Mersin Polisi`nden `Derneğe gitme` baskısı
Mersin`de öğrencilere yönelik İslami faaliyetlerde bulunan Bilge Eğitim Der`e giden R. İ, okuduğu Mersin Anadolu İmam Hatip Lisesi`nde, okul başmüdür yardımcısının odasında polislerin `Bilge Eğitim Der`e gitme` baskısına maruz kaldığını iddia etti.
MERSİN - Mersin’de öğrencilere yönelik İslami faaliyetlerde bulunan Bilge Eğitim Der’e giden R.İ, okuduğu Mersin Anadolu İmam Hatip Lisesi’nde, okul başmüdür yardımcısının odasında polislerin baskısına maruz kalarak derneğe gitmemesi gerektiği dayatmasında bulunulduğunu ileri sürdü.
“Baş Müdür yardımcısının odasına çağrıldım”
R.İ. başından geçenleri şöyle anlattı. “Ben sınıfta dil eğitimi dersinde iken nöbetçi öğrenci gelip beni çağırdı ve müdür yardımcısının yanına daha sonra oradan beni acilen başmüdür yardımcısının odasına götürdü. Ahmet Aydın’ın odasına girince daha önce hiç görmediğim üç adam, babam ve baş müdür yardımcısı Ahmet Aydın karşımdaydı. Babamı görünce doğrusu şaşırdım. Ve gelenlerin önlerindeki dosyada Terörle Mücadele yazıyordu. Polis olduklarını oradan anladım” dedi.

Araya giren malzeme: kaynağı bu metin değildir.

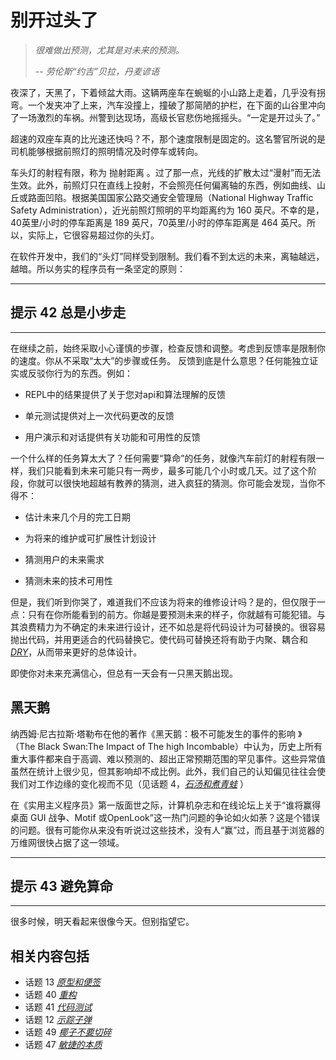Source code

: # 别开过头了
<!-- 2020.04.02 -->
> _很难做出预测，尤其是对未来的预测。_
>
> _-- 劳伦斯“约吉”贝拉，丹麦谚语_

夜深了，天黑了，下着倾盆大雨。这辆两座车在蜿蜒的小山路上走着，几乎没有拐弯。一个发夹冲了上来，汽车没撞上，撞破了那简陋的护栏，在下面的山谷里冲向了一场激烈的车祸。州警到达现场，高级长官悲伤地摇摇头。“一定是开过头了。”

超速的双座车真的比光速还快吗？不，那个速度限制是固定的。这名警官所说的是司机能够根据前照灯的照明情况及时停车或转向。

车头灯的射程有限，称为 抛射距离 。过了那一点，光线的扩散太过“漫射”而无法生效。此外，前照灯只在直线上投射，不会照亮任何偏离轴的东西，例如曲线、山丘或路面凹陷。根据美国国家公路交通安全管理局（National Highway Traffic Safety Administration），近光前照灯照明的平均距离约为 160 英尺。不幸的是，40英里/小时的停车距离是 189 英尺，70英里/小时的停车距离是 464 英尺。所以，实际上，它很容易超过你的头灯。

在软件开发中，我们的“头灯”同样受到限制。我们看不到太远的未来，离轴越远，越暗。所以务实的程序员有一条坚定的原则：

---
## 提示 42 总是小步走
---

在继续之前，始终采取小心谨慎的步骤，检查反馈和调整。考虑到反馈率是限制你的速度。你从不采取“太大”的步骤或任务。
反馈到底是什么意思？任何能独立证实或反驳你行为的东西。例如：

- REPL中的结果提供了关于您对api和算法理解的反馈

- 单元测试提供对上一次代码更改的反馈

- 用户演示和对话提供有关功能和可用性的反馈

一个什么样的任务算太大了？任何需要“算命”的任务，就像汽车前灯的射程有限一样，我们只能看到未来可能只有一两步，最多可能几个小时或几天。过了这个阶段，你就可以很快地超越有教养的猜测，进入疯狂的猜测。你可能会发现，当你不得不：

- 估计未来几个月的完工日期

- 为将来的维护或可扩展性计划设计

- 猜测用户的未来需求

- 猜测未来的技术可用性

但是，我们听到你哭了，难道我们不应该为将来的维修设计吗？是的，但仅限于一点：只有在你所能看到的前方。你越是要预测未来的样子，你就越有可能犯错。与其浪费精力为不确定的未来进行设计，还不如总是将代码设计为可替换的。很容易抛出代码，并用更适合的代码替换它。使代码可替换还将有助于内聚、耦合和 [_DRY_](../Chapter2/重复的恶魔.md)，从而带来更好的总体设计。

即使你对未来充满信心，但总有一天会有一只黑天鹅出现。

## 黑天鹅

纳西姆·尼古拉斯·塔勒布在他的著作《黑天鹅：极不可能发生的事件的影响 》（The Black Swan:The Impact of The high Incombable）中认为，历史上所有重大事件都来自于高调、难以预测的、超出正常预期范围的罕见事件。这些异常值虽然在统计上很少见，但其影响却不成比例。此外，我们自己的认知偏见往往会使我们对工作边缘的变化视而不见（见话题 4，[_石汤和煮青蛙_](../Chapter1/石汤和煮青蛙.md) ）

在《实用主义程序员》第一版面世之际，计算机杂志和在线论坛上关于“谁将赢得桌面 GUI 战争、Motif 或OpenLook”这一热门问题的争论如火如荼？这是个错误的问题。很有可能你从来没有听说过这些技术，没有人“赢”过，而且基于浏览器的万维网很快占据了这一领域。

---
## 提示 43 避免算命
---

很多时候，明天看起来很像今天。但别指望它。

## 相关内容包括

- 话题 13 [_原型和便签_](../Chapter2/原型和便签.md)
- 话题 40 [_重构_](../Chapter7/重构.md)
- 话题 41 [_代码测试_](../Chapter7/代码测试.md)
- 话题 12 [_示踪子弹_](../Chapter2/示踪子弹.md)
- 话题 49 [_椰子不要切碎_](../Chapter9/椰子不要切碎.md)
- 话题 47 [_敏捷的本质_](../Chapter8/敏捷的本质.md)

“Bana hafta sonu nereye gittiğimi sordular”
Başmüdür yardımcısının odasında bulunan üç kişinin öncelikle kendisine hafta sonu nereye gittiğini sorduklarını söyleyen R.İ, “Hafta sonu bir yere gidiyormuşsun gibi sorular sordular. Bende kendilerine ben hafta sonu babamın yanına işe gidiyorum dedim. Onlarda hayır sen hafta sonları başka bir yere gidiyormuşsun diye tekrarladılar. Bende kendilerine nereye gittiğimi sordum? Onlarda bana, Bilge Eğitim Der’e gittiğimi söylediler. Bende kendilerine evet ben Bilge Eğitim Der’e gidiyorum dedim, ardından bana nasihat etmeye başladılar.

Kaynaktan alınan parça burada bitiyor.